What you need to do: Look through the entries below and extract exactly the lines from the one containing "- Connect your GitHub repository" through the one containing "## 🔐 Features", ends included.

Material provided:
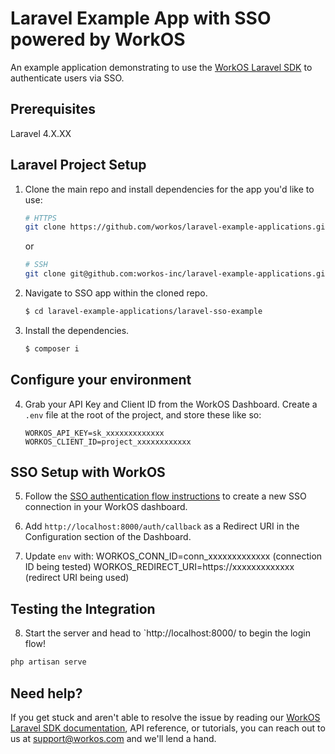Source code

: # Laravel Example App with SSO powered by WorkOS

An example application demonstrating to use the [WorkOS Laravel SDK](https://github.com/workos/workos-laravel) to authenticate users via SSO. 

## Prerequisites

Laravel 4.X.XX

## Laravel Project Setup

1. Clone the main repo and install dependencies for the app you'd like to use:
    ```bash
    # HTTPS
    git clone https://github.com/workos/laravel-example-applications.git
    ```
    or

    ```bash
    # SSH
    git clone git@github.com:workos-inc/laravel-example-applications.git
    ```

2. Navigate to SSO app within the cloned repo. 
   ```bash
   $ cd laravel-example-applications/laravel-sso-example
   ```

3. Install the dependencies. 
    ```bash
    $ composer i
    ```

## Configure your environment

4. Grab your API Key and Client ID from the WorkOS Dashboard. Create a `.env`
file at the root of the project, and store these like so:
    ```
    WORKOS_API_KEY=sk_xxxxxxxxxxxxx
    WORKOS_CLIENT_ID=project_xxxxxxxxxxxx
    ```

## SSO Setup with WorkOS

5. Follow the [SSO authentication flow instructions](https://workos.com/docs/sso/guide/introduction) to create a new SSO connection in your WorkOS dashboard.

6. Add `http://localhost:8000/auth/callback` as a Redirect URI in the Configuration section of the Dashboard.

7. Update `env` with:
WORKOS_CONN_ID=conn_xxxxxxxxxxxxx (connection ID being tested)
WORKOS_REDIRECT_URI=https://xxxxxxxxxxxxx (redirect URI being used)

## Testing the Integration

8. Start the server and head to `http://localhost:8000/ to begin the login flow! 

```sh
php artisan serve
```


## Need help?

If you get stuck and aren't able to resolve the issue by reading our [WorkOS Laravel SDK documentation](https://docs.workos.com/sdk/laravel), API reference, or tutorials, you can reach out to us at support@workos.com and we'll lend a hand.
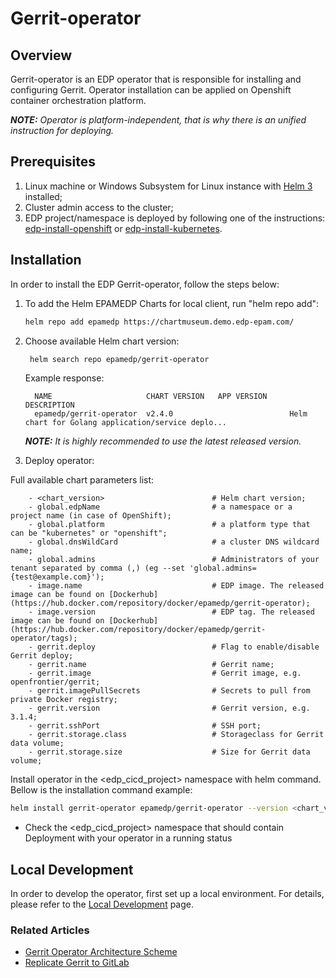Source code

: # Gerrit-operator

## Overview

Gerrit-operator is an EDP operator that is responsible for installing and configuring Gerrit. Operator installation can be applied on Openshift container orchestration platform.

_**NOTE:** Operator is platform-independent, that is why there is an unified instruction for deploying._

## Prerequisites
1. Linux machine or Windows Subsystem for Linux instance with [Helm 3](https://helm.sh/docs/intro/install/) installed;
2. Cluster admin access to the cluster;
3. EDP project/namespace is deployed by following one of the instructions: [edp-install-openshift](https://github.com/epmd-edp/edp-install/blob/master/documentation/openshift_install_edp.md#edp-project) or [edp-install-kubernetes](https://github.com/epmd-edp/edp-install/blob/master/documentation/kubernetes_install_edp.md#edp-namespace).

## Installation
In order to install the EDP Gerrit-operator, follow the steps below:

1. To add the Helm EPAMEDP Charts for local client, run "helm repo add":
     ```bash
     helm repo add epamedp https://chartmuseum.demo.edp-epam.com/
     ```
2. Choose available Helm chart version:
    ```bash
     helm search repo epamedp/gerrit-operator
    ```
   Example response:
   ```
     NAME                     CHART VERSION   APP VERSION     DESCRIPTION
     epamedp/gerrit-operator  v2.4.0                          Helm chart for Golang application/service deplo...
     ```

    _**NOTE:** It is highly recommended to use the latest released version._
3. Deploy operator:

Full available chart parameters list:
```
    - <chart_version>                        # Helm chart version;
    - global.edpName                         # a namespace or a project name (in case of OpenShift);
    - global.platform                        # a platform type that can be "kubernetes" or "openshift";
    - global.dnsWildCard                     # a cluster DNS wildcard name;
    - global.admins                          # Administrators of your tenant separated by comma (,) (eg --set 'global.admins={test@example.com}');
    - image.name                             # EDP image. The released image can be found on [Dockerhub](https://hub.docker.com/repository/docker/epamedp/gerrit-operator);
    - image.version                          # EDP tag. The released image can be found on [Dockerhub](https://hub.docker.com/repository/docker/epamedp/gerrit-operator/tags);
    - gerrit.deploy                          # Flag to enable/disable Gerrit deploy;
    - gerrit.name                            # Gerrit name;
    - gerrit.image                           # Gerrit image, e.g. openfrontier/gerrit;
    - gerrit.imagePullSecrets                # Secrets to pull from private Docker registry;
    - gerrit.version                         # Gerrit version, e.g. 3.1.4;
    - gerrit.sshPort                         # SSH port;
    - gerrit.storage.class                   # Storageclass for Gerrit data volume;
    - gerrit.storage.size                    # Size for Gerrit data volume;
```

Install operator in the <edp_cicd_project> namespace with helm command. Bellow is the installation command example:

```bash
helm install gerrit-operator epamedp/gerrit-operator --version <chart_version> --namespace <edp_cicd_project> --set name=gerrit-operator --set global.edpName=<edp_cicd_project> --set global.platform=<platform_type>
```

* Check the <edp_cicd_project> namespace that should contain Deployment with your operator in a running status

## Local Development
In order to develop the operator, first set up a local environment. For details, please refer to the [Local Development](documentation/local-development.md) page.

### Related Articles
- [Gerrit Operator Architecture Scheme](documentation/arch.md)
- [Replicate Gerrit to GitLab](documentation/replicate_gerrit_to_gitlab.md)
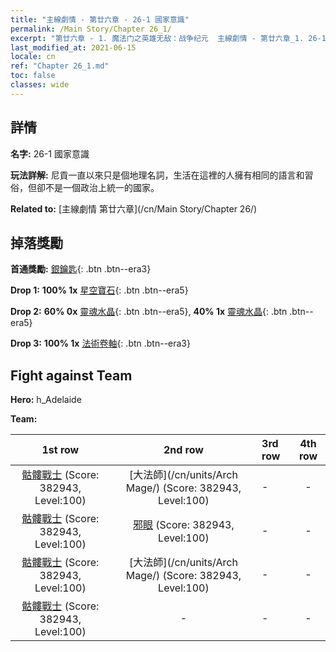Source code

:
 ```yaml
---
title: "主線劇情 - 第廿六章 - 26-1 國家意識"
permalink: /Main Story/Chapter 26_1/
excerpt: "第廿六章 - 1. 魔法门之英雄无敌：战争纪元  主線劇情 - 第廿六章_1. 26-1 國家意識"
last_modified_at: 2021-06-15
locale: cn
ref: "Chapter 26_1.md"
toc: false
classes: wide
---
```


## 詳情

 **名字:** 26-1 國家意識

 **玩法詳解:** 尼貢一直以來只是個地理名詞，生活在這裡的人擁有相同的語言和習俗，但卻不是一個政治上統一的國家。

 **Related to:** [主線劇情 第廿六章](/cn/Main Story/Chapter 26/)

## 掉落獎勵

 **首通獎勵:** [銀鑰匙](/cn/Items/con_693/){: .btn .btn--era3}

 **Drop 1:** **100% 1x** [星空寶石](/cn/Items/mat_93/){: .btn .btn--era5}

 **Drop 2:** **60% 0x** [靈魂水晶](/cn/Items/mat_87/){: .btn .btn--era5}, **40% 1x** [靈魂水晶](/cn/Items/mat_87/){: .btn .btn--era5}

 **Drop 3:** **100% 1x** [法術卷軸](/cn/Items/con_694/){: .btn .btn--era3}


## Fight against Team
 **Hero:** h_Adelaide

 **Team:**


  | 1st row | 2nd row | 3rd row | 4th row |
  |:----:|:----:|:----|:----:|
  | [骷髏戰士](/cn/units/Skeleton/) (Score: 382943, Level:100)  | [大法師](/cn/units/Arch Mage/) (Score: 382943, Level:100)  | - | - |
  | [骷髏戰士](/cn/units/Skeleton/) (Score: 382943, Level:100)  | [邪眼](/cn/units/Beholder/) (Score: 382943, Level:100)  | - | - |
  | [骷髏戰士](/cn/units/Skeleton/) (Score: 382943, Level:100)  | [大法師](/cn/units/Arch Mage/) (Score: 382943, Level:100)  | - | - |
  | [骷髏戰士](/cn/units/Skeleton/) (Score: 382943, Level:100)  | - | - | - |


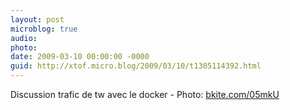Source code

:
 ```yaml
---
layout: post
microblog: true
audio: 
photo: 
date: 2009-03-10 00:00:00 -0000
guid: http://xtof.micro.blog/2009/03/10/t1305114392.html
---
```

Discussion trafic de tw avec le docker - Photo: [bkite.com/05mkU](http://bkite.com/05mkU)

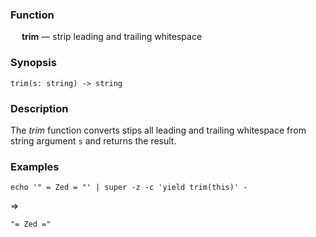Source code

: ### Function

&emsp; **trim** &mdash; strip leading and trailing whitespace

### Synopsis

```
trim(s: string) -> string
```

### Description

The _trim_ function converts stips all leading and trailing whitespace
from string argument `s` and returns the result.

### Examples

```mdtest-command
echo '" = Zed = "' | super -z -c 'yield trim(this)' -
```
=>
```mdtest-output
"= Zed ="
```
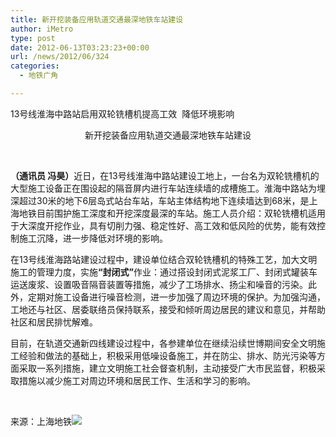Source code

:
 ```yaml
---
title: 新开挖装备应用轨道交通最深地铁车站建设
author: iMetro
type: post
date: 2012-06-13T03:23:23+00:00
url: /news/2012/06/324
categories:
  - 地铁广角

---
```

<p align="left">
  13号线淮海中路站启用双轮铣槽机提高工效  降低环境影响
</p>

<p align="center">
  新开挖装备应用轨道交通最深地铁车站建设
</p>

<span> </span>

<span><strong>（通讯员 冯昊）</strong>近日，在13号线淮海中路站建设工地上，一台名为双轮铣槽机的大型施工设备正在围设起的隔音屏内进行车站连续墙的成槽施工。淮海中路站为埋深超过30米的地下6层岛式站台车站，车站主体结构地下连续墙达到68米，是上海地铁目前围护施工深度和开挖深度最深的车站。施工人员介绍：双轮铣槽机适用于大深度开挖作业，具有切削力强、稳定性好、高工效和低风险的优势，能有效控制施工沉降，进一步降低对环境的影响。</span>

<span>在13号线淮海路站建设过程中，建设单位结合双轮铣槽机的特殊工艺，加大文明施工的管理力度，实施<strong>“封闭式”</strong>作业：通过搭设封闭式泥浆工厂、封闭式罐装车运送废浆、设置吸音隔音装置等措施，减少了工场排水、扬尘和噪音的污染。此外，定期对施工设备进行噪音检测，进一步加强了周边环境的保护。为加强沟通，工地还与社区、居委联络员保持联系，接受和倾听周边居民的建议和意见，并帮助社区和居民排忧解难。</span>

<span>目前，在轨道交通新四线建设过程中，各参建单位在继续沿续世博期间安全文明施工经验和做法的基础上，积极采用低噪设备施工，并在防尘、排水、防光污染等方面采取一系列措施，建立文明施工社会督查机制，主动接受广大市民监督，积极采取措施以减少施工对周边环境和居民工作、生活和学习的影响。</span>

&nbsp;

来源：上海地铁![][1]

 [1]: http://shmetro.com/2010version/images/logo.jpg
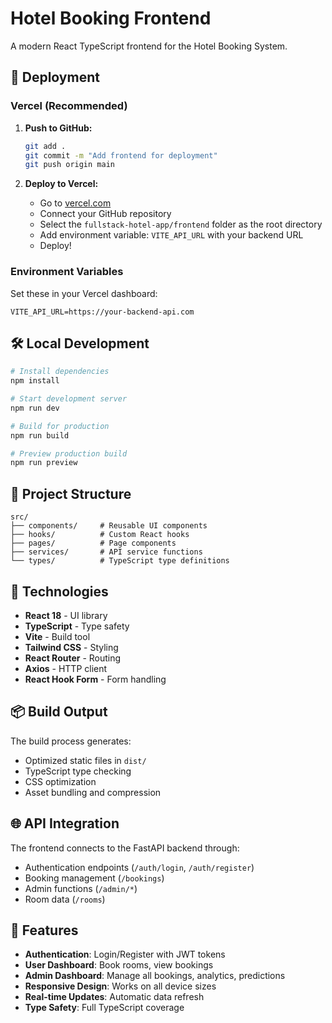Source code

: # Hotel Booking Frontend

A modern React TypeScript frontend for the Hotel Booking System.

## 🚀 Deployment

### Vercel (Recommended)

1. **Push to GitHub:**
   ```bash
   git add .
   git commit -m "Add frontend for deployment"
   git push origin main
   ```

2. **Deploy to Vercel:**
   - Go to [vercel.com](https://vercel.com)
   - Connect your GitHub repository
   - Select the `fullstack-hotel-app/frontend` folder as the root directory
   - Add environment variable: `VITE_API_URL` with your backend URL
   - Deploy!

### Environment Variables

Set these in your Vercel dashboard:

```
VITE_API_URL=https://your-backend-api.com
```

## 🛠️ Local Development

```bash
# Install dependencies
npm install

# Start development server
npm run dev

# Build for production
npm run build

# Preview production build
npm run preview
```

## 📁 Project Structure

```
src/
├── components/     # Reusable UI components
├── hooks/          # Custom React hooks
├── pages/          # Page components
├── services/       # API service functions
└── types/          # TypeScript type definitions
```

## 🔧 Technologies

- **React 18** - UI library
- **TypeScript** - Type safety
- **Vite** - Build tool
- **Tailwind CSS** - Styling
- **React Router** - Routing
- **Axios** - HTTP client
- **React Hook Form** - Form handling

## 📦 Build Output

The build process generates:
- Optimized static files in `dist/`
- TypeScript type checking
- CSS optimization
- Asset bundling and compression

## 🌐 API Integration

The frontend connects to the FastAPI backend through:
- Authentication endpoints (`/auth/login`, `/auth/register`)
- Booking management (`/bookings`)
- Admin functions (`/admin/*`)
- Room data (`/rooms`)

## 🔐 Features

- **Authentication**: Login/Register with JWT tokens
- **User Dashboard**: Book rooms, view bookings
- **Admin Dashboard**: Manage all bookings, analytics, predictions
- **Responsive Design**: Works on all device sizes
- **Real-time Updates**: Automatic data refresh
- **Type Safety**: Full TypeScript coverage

Task result:
   - Connect your GitHub repository
   - Select the `fullstack-hotel-app/frontend` folder as the root directory
   - Add environment variable: `VITE_API_URL` with your backend URL
   - Deploy!

### Environment Variables

Set these in your Vercel dashboard:

```
VITE_API_URL=https://your-backend-api.com
```

## 🛠️ Local Development

```bash
# Install dependencies
npm install

# Start development server
npm run dev

# Build for production
npm run build

# Preview production build
npm run preview
```

## 📁 Project Structure

```
src/
├── components/     # Reusable UI components
├── hooks/          # Custom React hooks
├── pages/          # Page components
├── services/       # API service functions
└── types/          # TypeScript type definitions
```

## 🔧 Technologies

- **React 18** - UI library
- **TypeScript** - Type safety
- **Vite** - Build tool
- **Tailwind CSS** - Styling
- **React Router** - Routing
- **Axios** - HTTP client
- **React Hook Form** - Form handling

## 📦 Build Output

The build process generates:
- Optimized static files in `dist/`
- TypeScript type checking
- CSS optimization
- Asset bundling and compression

## 🌐 API Integration

The frontend connects to the FastAPI backend through:
- Authentication endpoints (`/auth/login`, `/auth/register`)
- Booking management (`/bookings`)
- Admin functions (`/admin/*`)
- Room data (`/rooms`)

## 🔐 Features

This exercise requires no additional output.